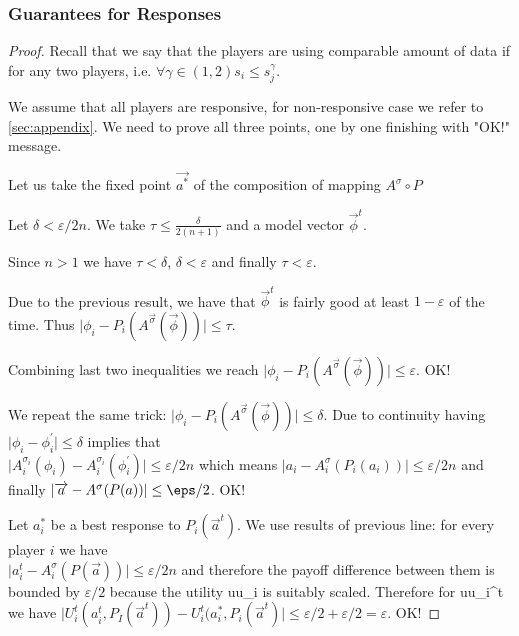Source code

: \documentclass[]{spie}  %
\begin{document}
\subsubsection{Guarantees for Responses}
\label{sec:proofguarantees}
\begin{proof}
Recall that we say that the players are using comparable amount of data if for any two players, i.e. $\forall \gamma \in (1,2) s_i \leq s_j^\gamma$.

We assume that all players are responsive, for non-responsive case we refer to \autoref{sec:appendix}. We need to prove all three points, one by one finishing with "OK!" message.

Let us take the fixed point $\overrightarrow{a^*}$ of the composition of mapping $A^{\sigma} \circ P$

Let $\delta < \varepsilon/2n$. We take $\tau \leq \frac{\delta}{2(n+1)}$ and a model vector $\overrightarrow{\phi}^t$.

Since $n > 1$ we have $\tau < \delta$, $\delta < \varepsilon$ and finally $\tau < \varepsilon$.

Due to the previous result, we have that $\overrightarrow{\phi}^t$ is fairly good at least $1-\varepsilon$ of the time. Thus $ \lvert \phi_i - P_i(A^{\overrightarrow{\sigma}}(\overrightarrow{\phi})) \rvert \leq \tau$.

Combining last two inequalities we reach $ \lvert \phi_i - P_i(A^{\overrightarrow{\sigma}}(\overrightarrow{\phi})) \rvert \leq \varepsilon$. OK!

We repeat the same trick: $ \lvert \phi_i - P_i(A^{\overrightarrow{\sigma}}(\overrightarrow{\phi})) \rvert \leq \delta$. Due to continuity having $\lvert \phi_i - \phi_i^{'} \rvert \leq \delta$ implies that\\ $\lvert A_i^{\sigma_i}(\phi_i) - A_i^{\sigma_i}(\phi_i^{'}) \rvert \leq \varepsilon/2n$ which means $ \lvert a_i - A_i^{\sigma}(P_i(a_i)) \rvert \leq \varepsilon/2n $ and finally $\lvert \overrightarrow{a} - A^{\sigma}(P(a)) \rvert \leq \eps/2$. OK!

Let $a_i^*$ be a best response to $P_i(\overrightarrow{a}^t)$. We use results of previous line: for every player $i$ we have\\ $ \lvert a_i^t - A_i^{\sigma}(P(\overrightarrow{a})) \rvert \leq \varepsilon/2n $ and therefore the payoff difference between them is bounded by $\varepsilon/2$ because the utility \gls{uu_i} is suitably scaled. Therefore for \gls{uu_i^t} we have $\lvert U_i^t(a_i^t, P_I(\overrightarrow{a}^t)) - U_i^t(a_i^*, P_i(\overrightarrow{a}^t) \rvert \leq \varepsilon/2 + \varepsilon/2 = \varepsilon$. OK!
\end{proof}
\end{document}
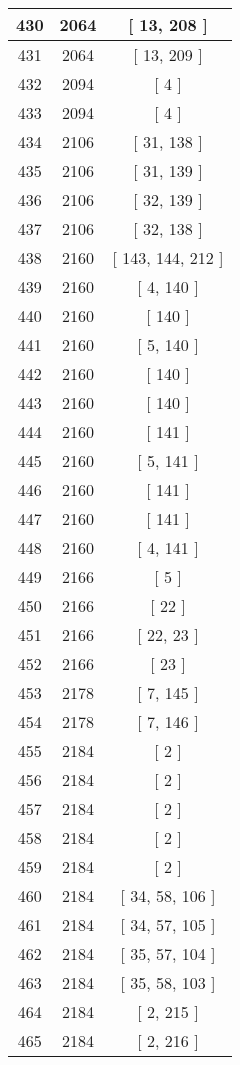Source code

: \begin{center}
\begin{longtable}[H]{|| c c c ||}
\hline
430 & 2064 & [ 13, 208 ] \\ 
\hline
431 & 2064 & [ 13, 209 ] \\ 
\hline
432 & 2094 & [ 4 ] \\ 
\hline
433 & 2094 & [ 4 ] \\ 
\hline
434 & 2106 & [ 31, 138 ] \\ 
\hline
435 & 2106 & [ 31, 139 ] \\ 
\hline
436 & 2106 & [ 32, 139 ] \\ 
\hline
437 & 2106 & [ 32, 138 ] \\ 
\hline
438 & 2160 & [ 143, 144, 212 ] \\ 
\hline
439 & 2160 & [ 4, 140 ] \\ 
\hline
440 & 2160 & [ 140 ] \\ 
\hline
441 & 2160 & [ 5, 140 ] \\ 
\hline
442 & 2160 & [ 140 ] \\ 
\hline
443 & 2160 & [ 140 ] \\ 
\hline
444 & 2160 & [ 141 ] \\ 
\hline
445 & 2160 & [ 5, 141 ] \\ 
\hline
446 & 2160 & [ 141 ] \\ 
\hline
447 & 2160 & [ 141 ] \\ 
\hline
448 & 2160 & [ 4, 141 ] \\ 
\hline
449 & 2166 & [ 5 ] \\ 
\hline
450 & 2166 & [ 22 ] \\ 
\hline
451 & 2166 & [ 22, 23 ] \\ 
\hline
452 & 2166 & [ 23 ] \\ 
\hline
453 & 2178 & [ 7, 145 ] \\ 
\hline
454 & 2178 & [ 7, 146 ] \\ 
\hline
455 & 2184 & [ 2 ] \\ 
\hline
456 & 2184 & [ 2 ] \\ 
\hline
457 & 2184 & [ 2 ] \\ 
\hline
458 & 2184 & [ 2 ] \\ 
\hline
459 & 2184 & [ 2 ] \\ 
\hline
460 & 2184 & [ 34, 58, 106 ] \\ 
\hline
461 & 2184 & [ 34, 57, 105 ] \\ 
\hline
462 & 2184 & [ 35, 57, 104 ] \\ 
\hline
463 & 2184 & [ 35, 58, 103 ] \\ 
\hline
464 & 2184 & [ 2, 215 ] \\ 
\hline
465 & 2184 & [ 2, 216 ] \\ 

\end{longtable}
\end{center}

----------

• Your goal:
Check every line of the listing above for the string "players", and give the number of lines that have it, nothing more.

• Response to this exercise:
2